Week 8 Oct 16–22
Monday October 17
- Read Nicole Wallack, “On reading Essays,” 60–68
- Read David Foster Wallace, Shipping Out: On the (nearly lethal) comforts of a luxury cruise (Harper’s 1996); Let’s talk about what this essay is doing. Then read Walker Percy’s essay, The Loss of Creature
- Read Annie Dillard The Death of the Moth and How I wrote the Moth and Why
- Essay 4 Check in: Whose essays are you reading? What are you discovering?
Wednesday October 19
- Featured Writer Michael Branch and his column in High Country News Rants from the Hill. Read Customer Cranky and Towering Cell Phone Trees.
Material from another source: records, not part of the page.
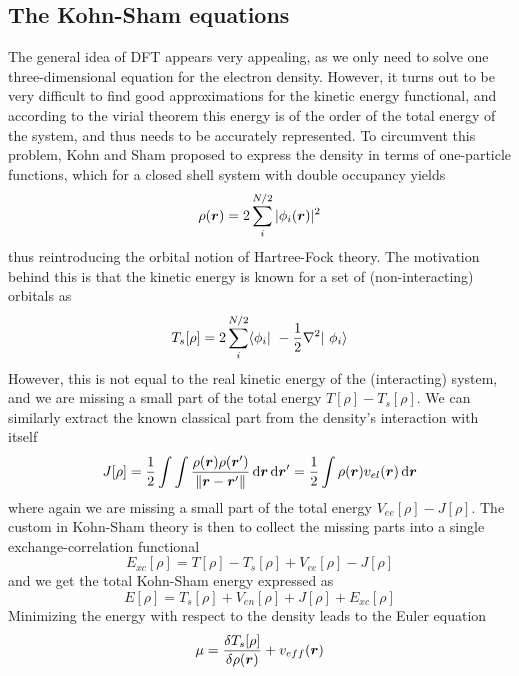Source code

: \subsection{The Kohn-Sham equations}
The general idea of DFT appears very appealing, as we only need to solve one three-dimensional 
equation for the electron density. However, it turns out to be very difficult to find good 
approximations for the kinetic energy functional, and according to the virial theorem this 
energy is of the order of the total energy of the system, and thus needs to be accurately 
represented. To circumvent this problem, Kohn and Sham\cite{Kohn-Sham:1965} proposed to express 
the density in terms of one-particle functions, which for a closed shell system with double 
occupancy yields
\begin{equation}
    \rho(\boldsymbol r) = 2 \sum_i^{N/2} | \phi_i(\boldsymbol r)|^2
\end{equation}
thus reintroducing the orbital notion of Hartree-Fock theory. The motivation behind this is 
that the kinetic energy is known for a set of (non-interacting) orbitals as
\begin{equation}
    T_s[\rho] = 2 \sum_i^{N/2} \langle \orbital_i | -\frac{1}{2}\nabla^2 | \orbital_i \rangle
\end{equation}
However, this is not equal to the real kinetic energy of the (interacting) system, and we are 
missing a small part of the total energy $T[\rho] - T_s[\rho]$. We can similarly extract the 
known classical part from the density's interaction with itself
\begin{equation}
    J[\rho] = \frac{1}{2}\int\int\frac{\rho(\boldsymbol r)\rho(\boldsymbol r')}{\|\boldsymbol r-\boldsymbol r'\|} \,\mathrm{d}\boldsymbol r\,\mathrm{d}\boldsymbol r' 
	= \frac{1}{2} \int \rho(\boldsymbol r)v_{el}(\boldsymbol r) \,\mathrm{d} \boldsymbol r
\end{equation}
where again we are missing a small part of the total energy $V_{ee}[\rho] - J[\rho]$. The custom 
in Kohn-Sham theory is then to collect the missing parts into a single exchange-correlation 
functional
\begin{equation}
    E_{xc}[\rho] = T[\rho] - T_s[\rho] + V_{ee}[\rho] - J[\rho]
\end{equation}
and we get the total Kohn-Sham energy expressed as
\begin{equation}
    \label{eq:KS-energy}
    E[\rho] = T_s[\rho] + V_{en}[\rho] + J[\rho] + E_{xc}[\rho]
\end{equation}
Minimizing the energy with respect to the density leads to the Euler equation
\begin{equation}
    \label{eq:KS-euler}
    \mu = \frac{\delta T_s[\rho]}{\delta \rho(\boldsymbol r)} + v_{eff}(\boldsymbol r)
\end{equation}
Also read After Many Years a Wave Goodbye and consider Mike’s description of the rant:
Only recently has the wonderful word rant come to mean “an angry or aggressive tirade or diatribe.” I, instead, invoke rant in its earlier, nobler form. Starting around 1600, to rant meant to express oneself in “an extravagant or hyperbolic manner”—with the important caveat that this was understood to be a good thing. The archaic noun form is even more cheering, as a rant was “a boisterous, lively, or riotous scene or occasion; a festive gathering; a romp; a spree.” It is in that spirit that I have shared Rants from the Hill with you for the past six years. Take care of yourself, and your own small corner of the planet, and keep laughing.